━━━ Data for processing
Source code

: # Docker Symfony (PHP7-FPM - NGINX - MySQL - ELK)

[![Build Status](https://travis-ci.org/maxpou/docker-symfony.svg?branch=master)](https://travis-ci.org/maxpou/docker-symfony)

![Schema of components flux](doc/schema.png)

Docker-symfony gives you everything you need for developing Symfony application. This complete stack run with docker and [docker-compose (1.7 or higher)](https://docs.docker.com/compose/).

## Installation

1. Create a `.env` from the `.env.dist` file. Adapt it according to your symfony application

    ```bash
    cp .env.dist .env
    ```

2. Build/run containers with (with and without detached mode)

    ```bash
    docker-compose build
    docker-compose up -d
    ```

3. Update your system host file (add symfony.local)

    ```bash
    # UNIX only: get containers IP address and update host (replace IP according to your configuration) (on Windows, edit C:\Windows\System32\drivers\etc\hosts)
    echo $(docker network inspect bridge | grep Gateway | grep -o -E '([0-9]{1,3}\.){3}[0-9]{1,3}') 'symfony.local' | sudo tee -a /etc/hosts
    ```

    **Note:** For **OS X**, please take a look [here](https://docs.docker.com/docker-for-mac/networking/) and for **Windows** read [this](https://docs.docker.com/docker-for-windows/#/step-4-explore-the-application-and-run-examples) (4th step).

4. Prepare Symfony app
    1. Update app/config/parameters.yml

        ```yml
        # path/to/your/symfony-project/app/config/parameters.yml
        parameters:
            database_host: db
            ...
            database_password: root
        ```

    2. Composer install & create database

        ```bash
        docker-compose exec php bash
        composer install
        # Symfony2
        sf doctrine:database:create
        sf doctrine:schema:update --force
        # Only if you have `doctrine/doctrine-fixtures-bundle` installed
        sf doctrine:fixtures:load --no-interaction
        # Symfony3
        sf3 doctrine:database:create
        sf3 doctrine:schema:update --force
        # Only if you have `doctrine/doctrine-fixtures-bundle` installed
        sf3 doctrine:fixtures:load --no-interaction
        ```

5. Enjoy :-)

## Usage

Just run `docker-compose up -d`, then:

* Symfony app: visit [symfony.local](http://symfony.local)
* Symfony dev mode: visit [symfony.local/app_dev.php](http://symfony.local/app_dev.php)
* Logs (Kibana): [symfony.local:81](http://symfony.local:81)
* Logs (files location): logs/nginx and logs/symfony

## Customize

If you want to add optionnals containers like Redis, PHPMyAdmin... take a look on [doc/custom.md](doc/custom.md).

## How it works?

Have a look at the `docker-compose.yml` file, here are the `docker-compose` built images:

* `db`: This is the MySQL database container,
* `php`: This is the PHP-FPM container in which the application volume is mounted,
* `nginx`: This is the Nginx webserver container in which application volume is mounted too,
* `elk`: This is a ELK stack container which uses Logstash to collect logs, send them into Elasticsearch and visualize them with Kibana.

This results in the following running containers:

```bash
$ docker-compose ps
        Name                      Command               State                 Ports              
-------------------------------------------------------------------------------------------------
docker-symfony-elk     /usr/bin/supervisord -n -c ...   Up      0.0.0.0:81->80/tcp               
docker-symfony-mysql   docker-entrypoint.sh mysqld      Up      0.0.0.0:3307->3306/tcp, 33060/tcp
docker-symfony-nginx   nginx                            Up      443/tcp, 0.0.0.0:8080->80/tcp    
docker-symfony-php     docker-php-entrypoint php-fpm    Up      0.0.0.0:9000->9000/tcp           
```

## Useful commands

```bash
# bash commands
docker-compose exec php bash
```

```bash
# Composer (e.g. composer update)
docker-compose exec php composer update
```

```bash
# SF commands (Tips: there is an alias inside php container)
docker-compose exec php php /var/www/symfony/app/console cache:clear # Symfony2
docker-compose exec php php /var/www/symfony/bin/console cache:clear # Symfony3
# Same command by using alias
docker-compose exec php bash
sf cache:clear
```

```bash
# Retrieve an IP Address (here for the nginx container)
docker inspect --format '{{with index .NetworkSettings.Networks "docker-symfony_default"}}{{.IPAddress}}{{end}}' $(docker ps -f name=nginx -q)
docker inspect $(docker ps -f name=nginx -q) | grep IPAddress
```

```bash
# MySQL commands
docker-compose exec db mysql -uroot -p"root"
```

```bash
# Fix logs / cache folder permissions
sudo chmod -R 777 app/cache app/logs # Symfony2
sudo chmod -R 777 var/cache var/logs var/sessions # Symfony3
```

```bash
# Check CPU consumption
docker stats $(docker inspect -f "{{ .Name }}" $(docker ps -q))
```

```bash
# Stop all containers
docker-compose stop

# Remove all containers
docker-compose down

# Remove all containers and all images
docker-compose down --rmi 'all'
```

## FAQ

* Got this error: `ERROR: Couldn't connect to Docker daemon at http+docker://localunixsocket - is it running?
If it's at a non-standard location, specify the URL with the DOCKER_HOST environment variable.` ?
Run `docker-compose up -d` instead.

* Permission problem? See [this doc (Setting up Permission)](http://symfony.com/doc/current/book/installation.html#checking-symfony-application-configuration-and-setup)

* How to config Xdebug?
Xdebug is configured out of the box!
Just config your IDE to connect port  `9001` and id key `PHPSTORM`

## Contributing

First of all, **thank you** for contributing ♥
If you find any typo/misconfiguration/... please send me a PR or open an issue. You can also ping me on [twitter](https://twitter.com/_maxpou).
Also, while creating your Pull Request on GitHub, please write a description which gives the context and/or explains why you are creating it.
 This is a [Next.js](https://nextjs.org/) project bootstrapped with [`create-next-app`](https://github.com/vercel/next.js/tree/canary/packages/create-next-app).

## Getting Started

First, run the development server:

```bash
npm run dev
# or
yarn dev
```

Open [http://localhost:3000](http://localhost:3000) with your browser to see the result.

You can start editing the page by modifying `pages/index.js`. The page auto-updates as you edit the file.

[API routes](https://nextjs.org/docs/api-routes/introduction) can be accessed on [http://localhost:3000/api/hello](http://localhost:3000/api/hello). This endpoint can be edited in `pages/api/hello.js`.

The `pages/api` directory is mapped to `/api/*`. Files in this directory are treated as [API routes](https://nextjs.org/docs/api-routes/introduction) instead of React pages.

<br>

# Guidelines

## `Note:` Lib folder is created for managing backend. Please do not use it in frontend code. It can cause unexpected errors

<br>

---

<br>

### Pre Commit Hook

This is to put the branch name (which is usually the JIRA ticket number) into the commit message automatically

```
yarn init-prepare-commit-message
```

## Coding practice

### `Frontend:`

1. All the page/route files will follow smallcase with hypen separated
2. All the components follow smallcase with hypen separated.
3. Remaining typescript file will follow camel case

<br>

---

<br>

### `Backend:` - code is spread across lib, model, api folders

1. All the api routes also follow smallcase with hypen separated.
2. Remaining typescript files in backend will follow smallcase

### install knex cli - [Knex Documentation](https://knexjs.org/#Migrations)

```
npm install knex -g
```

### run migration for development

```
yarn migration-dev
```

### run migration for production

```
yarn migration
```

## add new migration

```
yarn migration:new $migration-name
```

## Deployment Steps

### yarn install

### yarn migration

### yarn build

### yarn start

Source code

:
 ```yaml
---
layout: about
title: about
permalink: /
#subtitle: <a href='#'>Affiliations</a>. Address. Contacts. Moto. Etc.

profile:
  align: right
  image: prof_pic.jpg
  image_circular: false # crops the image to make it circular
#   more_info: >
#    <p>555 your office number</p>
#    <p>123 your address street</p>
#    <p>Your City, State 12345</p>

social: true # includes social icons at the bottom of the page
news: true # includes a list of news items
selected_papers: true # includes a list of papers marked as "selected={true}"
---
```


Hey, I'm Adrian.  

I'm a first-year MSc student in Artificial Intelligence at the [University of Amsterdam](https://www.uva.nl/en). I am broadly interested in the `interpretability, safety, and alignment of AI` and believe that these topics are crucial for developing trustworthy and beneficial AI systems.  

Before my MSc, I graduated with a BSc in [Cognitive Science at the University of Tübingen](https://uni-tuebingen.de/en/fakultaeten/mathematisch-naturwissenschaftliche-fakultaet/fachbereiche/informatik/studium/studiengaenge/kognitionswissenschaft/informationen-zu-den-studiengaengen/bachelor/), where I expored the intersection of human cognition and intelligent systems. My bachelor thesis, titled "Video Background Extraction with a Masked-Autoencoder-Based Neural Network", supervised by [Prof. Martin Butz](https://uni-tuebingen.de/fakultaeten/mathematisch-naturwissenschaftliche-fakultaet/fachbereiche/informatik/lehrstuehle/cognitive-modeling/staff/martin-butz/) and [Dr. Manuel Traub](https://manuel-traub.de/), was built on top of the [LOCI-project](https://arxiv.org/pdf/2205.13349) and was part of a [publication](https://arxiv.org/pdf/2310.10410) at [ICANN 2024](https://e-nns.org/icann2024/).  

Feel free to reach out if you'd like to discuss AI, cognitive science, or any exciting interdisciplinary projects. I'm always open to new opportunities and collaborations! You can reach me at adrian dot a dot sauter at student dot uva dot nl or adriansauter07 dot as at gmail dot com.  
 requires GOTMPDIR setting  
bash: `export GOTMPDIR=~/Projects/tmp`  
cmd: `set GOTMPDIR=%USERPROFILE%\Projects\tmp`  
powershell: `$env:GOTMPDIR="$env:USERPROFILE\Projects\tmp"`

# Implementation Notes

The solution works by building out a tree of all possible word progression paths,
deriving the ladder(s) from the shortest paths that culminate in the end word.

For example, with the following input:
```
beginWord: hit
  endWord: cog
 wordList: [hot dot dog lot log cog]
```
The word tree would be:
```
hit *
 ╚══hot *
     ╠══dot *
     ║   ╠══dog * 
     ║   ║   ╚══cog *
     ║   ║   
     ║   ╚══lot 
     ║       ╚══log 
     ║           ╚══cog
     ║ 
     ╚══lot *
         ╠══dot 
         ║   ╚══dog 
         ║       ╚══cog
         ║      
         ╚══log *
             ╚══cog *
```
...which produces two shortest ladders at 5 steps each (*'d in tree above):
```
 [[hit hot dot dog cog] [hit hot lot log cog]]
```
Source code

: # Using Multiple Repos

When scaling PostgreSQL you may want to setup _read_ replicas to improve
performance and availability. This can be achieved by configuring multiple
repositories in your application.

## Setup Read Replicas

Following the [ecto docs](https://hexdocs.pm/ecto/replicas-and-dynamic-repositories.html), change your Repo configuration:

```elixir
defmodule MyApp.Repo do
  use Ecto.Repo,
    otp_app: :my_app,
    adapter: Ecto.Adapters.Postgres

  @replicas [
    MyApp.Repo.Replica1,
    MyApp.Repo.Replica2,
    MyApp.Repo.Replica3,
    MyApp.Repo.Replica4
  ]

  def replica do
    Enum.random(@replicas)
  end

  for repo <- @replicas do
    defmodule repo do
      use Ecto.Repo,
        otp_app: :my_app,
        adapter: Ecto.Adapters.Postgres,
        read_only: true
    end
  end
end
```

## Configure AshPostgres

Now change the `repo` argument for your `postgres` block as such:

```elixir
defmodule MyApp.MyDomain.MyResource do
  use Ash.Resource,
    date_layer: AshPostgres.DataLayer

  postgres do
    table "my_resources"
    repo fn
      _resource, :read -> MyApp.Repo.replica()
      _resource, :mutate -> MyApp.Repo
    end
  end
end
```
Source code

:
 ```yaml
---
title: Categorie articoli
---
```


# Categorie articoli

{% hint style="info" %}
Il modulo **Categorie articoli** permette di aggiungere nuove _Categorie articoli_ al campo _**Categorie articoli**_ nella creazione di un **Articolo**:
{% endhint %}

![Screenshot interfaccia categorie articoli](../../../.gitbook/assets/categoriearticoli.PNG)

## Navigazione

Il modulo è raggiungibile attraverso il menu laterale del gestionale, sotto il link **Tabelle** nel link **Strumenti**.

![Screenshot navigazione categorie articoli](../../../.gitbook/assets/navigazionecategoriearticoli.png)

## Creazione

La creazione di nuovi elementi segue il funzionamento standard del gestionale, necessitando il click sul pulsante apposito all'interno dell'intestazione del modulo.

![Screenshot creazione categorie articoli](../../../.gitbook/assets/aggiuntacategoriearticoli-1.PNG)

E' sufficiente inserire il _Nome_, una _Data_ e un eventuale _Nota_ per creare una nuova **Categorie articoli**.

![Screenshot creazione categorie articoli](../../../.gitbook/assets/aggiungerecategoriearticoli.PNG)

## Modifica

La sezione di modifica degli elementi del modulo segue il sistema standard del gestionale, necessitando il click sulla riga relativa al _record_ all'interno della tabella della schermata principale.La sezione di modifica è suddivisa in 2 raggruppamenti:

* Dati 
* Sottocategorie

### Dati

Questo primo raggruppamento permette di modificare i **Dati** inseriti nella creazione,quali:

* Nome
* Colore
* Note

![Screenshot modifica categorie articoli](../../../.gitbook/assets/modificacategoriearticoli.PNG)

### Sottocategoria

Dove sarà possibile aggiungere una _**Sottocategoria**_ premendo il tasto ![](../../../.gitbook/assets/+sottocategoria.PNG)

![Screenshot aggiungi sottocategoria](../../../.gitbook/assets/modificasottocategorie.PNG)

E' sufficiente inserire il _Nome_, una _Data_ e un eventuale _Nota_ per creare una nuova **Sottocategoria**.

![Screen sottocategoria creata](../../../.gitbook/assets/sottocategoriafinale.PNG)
━━━━━━
Take from the entries every line that has the string "Windows".

Written solution:
    # UNIX only: get containers IP address and update host (replace IP according to your configuration) (on Windows, edit C:\Windows\System32\drivers\etc\hosts)
    **Note:** For **OS X**, please take a look [here](https://docs.docker.com/docker-for-mac/networking/) and for **Windows** read [this](https://docs.docker.com/docker-for-windows/#/step-4-explore-the-application-and-run-examples) (4th step).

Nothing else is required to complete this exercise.